*** Opening of RECORDED DATA ***

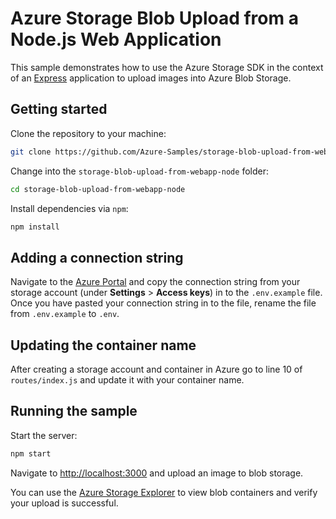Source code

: # Azure Storage Blob Upload from a Node.js Web Application

This sample demonstrates how to use the Azure Storage SDK in the context of an [Express](https://expressjs.com/) application to upload images into Azure Blob Storage.

## Getting started

Clone the repository to your machine:

```bash
git clone https://github.com/Azure-Samples/storage-blob-upload-from-webapp-node.git
```

Change into the `storage-blob-upload-from-webapp-node` folder:

```bash
cd storage-blob-upload-from-webapp-node
```

Install dependencies via `npm`:

```bash
npm install
```

## Adding a connection string

Navigate to the [Azure Portal](https://portal.azure.com) and copy the connection string from your storage account (under **Settings** > **Access keys**) in to the `.env.example` file. Once you have pasted your connection string in to the file, rename the file from `.env.example` to `.env`.

## Updating the container name

After creating a storage account and container in Azure go to line 10 of `routes/index.js` and update it with your container name. 

## Running the sample

Start the server:

```bash
npm start
```

Navigate to [http://localhost:3000](http://localhost:3000) and upload an image to blob storage.

You can use the [Azure Storage Explorer](https://azure.microsoft.com/features/storage-explorer/) to view blob containers and verify your upload is successful.
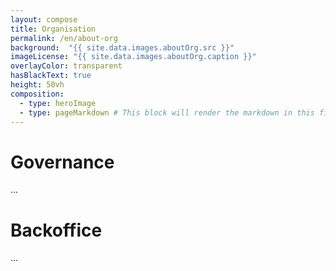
 ```yaml
---
layout: compose
title: Organisation
permalink: /en/about-org
background:  "{{ site.data.images.aboutOrg.src }}"
imageLicense: "{{ site.data.images.aboutOrg.caption }}"
overlayColor: transparent
hasBlackText: true
height: 50vh
composition:
  - type: heroImage
  - type: pageMarkdown # This block will render the markdown in this file so no data property needed
---
```



# Governance

...

# Backoffice

...

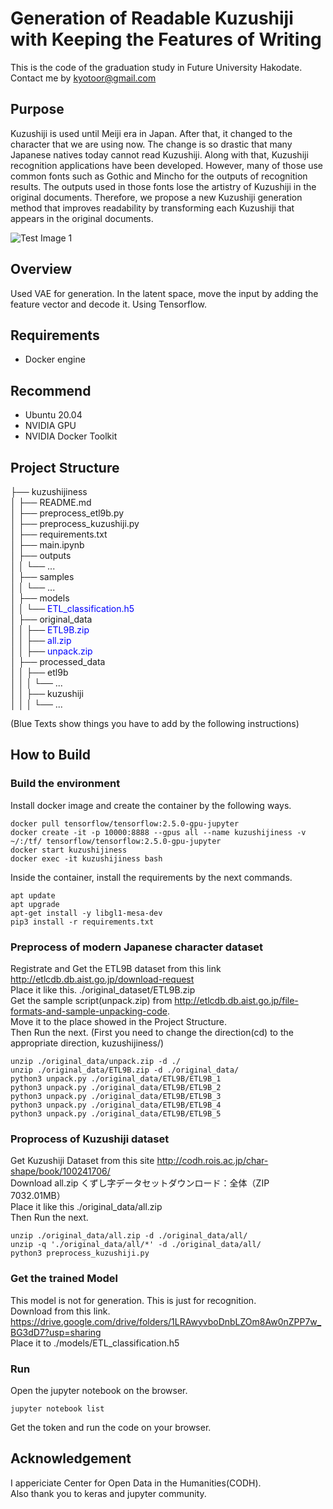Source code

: # Generation of Readable Kuzushiji with Keeping the Features of Writing

This is the code of the graduation study in Future University Hakodate. 
Contact me by kyotoor@gmail.com
## Purpose
Kuzushiji is used until Meiji era in Japan. After that, it changed to the character that we are using now. The change is so drastic that many Japanese natives today cannot read Kuzushiji. Along
with that, Kuzushiji recognition applications have been developed. However, many of those use common fonts such as Gothic and Mincho for the outputs of recognition results. The outputs used in those fonts lose the artistry of Kuzushiji in the original documents.
Therefore, we propose a new Kuzushiji generation method that improves readability by transforming each Kuzushiji that appears in the original documents. 

![Test Image 1](https://github.com/kyotoor/kuzushijiness/samples/README_img.png)

## Overview
Used VAE for generation. In the latent space, move the input by adding the feature vector and decode it. Using Tensorflow.

## Requirements
- Docker engine

## Recommend
- Ubuntu 20.04
- NVIDIA GPU 
- NVIDIA Docker Toolkit

## Project Structure
├── kuzushijiness  
│   ├── README.md  
│   ├── preprocess_etl9b.py  
│   ├── preprocess_kuzushiji.py  
│   ├── requirements.txt  
│   ├── main.ipynb    
│   ├── outputs  
│   │  └── ...  
│   ├── samples  
│   │  └── ...  
│   ├── models  
│   │  └── <span style="color: blue; ">ETL_classification.h5</span>  
│   ├── original_data  
│   │  ├── <span style="color: blue; ">ETL9B.zip</span>  
│   │  ├── <span style="color: blue; ">all.zip</span>  
│   │  ├── <span style="color: blue; ">unpack.zip</span>   
│   ├── processed_data  
│   │  ├── etl9b   
│   │  │  └── ...  
│   │  ├── kuzushiji  
│   │  │  └── ...  

(Blue Texts show things you have to add by the following instructions)

## How to Build
### Build the environment
Install docker image and create the container by the following ways.
```
docker pull tensorflow/tensorflow:2.5.0-gpu-jupyter 
docker create -it -p 10000:8888 --gpus all --name kuzushijiness -v ~/:/tf/ tensorflow/tensorflow:2.5.0-gpu-jupyter
docker start kuzushijiness
docker exec -it kuzushijiness bash
```
Inside the container, install the requirements by the next commands.  
```
apt update
apt upgrade
apt-get install -y libgl1-mesa-dev
pip3 install -r requirements.txt
```
### Preprocess of modern Japanese character dataset
Registrate and Get the ETL9B dataset from this link
http://etlcdb.db.aist.go.jp/download-request  
Place it like this. ./original_dataset/ETL9B.zip  
Get the sample script(unpack.zip) from http://etlcdb.db.aist.go.jp/file-formats-and-sample-unpacking-code.   
Move it to the place showed in the Project Structure.  
Then Run the next. (First you need to change the direction(cd) to the appropriate direction, kuzushijiness/)
```
unzip ./original_data/unpack.zip -d ./
unzip ./original_data/ETL9B.zip -d ./original_data/
python3 unpack.py ./original_data/ETL9B/ETL9B_1
python3 unpack.py ./original_data/ETL9B/ETL9B_2
python3 unpack.py ./original_data/ETL9B/ETL9B_3
python3 unpack.py ./original_data/ETL9B/ETL9B_4
python3 unpack.py ./original_data/ETL9B/ETL9B_5
```
### Proprocess of Kuzushiji dataset
Get Kuzushiji Dataset from this site
http://codh.rois.ac.jp/char-shape/book/100241706/  
Download all.zip 
くずし字データセットダウンロード：全体（ZIP 7032.01MB）  
Place it like this ./original_data/all.zip  
Then Run the next.
```
unzip ./original_data/all.zip -d ./original_data/all/
unzip -q './original_data/all/*' -d ./original_data/all/
python3 preprocess_kuzushiji.py
```
### Get the trained Model
This model is not for generation. This is just for recognition.  
Download from this link. https://drive.google.com/drive/folders/1LRAwyvboDnbLZOm8Aw0nZPP7w_BG3dD7?usp=sharing  
Place it to ./models/ETL_classification.h5


### Run
Open the jupyter notebook on the browser. 
```
jupyter notebook list
```
Get the token and run the code on your browser.
## Acknowledgement
I appericiate Center for Open Data in the Humanities(CODH).  
Also thank you to keras and jupyter community. 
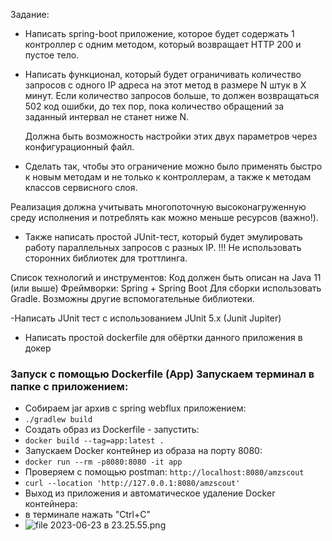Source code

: Задание:
- Написать spring-boot приложение, которое будет содержать 1 контроллер с одним методом,
который возвращает HTTP 200 и пустое тело.
- Написать функционал, который будет ограничивать количество запросов 
с одного IP адреса на этот метод в размере N штук в X минут. 
Если количество запросов больше, то должен возвращаться 502 код ошибки, 
до тех пор, пока количество обращений за заданный интервал не станет ниже N.

  Должна быть возможность настройки этих двух параметров через конфигурационный файл.
- Сделать так, чтобы это ограничение можно было применять быстро к новым методам
и не только к контроллерам, а также к методам классов сервисного слоя.

Реализация должна учитывать многопоточную высоконагруженную среду исполнения 
и потреблять как можно меньше ресурсов (важно!).
- Также написать простой JUnit-тест, который будет эмулировать работу параллельных запросов с разных IP.
  !!! Не использовать сторонних библиотек для троттлинга.

Список технологий и инструментов:
Код должен быть описан на Java 11 (или выше)
Фреймворки: Spring + Spring Boot
Для сборки использовать Gradle. Возможны другие вспомогательные библиотеки.

-Написать JUnit тест с использованием JUnit 5.x (Junit Jupiter)
- Написать простой dockerfile для обёртки данного приложения в докер

### Запуск с помощью Dockerfile (App) Запускаем терминал в папке с приложением:

- Собираем jar архив с spring webflux приложением: 
- ```./gradlew build```
- Создать образ из Dockerfile - запустить: 
- ```docker build --tag=app:latest .```
- Запускаем Docker контейнер из образа на порту 8080:
- ```docker run --rm -p8080:8080 -it app```
- Проверяем c помощью postman: ```http://localhost:8080/amzscout```
- ```curl --location 'http://127.0.0.1:8080/amzscout'```
- Выход из приложения и автоматическое удаление Docker контейнера: 
- в терминале нажать "Ctrl+C"
- ![file 2023-06-23 в 23.25.55.png](file%202023-06-23%20%D0%B2%2023.25.55.png)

*** Close of RECORDED DATA ***

Go through the records. Copy each line where "JUnit" appears.

- Также написать простой JUnit-тест, который будет эмулировать работу параллельных запросов с разных IP.
-Написать JUnit тест с использованием JUnit 5.x (Junit Jupiter)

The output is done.